Cholangiocarcinoma (CCA) represents a particular type of liver cancer originating from the epithelial cells lining the intrahepatic and extrahepatic biliary tree. It is often clinically silent until it becomes an advanced disease with obstructive symptoms and a poor prognosis for patients [1]. In this context, searching for alternative therapeutic strategies becomes a pivotal goal in the battle against liver cancer.
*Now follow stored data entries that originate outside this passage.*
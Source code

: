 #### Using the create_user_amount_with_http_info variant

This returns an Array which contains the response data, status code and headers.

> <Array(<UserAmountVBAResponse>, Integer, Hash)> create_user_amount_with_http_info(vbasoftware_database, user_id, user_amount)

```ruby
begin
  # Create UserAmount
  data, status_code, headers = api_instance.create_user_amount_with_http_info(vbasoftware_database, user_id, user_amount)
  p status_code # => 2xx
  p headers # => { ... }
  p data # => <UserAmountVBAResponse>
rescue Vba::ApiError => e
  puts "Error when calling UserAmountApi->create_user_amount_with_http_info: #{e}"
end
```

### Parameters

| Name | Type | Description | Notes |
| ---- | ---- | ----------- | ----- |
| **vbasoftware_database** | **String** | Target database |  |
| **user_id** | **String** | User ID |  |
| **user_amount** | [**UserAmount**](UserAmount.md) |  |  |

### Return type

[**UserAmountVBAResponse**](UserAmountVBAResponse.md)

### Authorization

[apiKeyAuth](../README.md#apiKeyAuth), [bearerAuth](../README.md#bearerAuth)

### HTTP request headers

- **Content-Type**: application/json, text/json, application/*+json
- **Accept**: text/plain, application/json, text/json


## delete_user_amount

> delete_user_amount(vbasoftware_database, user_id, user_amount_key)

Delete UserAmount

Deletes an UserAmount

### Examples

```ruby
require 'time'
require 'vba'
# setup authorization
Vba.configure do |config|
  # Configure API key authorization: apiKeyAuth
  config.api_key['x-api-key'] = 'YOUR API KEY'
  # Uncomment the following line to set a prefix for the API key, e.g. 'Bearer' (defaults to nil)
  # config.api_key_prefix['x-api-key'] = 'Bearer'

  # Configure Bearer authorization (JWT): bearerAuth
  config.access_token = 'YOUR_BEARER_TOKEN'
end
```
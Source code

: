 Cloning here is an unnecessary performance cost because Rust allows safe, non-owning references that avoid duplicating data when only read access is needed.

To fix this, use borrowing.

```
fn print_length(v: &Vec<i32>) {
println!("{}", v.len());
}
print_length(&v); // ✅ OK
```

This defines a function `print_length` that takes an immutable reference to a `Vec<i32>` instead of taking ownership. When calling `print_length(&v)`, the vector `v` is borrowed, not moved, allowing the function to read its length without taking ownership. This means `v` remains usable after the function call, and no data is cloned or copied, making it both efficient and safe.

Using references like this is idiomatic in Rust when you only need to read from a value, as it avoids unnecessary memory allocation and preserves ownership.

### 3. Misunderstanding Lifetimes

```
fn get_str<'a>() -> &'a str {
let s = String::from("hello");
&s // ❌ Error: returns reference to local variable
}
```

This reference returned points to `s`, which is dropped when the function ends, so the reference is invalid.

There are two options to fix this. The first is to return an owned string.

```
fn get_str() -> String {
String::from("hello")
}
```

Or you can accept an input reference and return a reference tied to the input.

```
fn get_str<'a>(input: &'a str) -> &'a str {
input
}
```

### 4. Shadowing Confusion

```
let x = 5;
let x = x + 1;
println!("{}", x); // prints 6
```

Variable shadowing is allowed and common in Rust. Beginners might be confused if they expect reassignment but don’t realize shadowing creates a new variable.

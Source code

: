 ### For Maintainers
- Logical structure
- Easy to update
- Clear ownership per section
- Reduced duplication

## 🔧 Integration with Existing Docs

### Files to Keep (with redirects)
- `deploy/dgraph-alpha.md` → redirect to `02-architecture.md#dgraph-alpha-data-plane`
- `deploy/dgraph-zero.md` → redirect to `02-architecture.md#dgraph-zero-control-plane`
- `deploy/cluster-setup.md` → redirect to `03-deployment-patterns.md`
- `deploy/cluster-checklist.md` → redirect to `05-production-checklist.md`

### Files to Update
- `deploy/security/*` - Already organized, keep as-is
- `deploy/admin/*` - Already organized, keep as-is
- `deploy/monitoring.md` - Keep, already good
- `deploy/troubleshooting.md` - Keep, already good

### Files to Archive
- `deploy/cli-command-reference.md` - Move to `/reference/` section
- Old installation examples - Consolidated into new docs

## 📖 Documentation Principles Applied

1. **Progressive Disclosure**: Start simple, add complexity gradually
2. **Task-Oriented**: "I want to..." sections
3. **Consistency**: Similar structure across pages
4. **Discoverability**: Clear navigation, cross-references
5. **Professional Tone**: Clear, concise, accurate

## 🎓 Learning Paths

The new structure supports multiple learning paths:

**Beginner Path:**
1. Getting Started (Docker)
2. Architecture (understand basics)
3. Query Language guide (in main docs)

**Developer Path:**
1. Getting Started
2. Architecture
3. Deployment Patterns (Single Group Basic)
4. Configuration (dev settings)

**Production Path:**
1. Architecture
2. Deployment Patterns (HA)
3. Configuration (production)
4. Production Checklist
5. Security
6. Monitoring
In present research, β-caryophyllene (CRY) and β-caryophyllene oxide (CRYO), two natural sesquiterpenes with protective properties [2], have been investigated for their ability to inhibit the growth of the human Mz-ChA-1 cholangiocarcinoma cells from extrahepatic bile ducts and the H69 non-malignant cholagiocytes. The cells were exposed to the test compounds for 24 h, then the cytotoxicity was measured by MTT assay [3]; doxorubicin was included as a standard cytotoxic agents. Both sesquiterpenes reduced the cholangiocytes proliferation. Particularly, CRY produced a marked cytotoxicity in the Mz-ChA-1cells at concentrations lower than that required for CRYO. Surprisingly, the antiproliferative effects produced by both CRY and CRYO were higher than that of the standard doxoru- bicin. In the non-malignant cholangiocytes, in spite of a low cytotoxicity of CRYO, CRY reduced the cell proliferation already at lower concentrations, acting in a similar way to doxorubicin. Being CRYO an epoxide analogue of CRY, the different cytotoxicity found could be due to their structural features and bioavailability. Present results encourage further studies on CRY and CRYO as chemopreventive agents for cholangiocarcinoma. This work was supported by grants from Sapienza University Project 2014. Dr. Antonella Di Sotto was financed by “Enrico and Enrica Sovena” Foundation.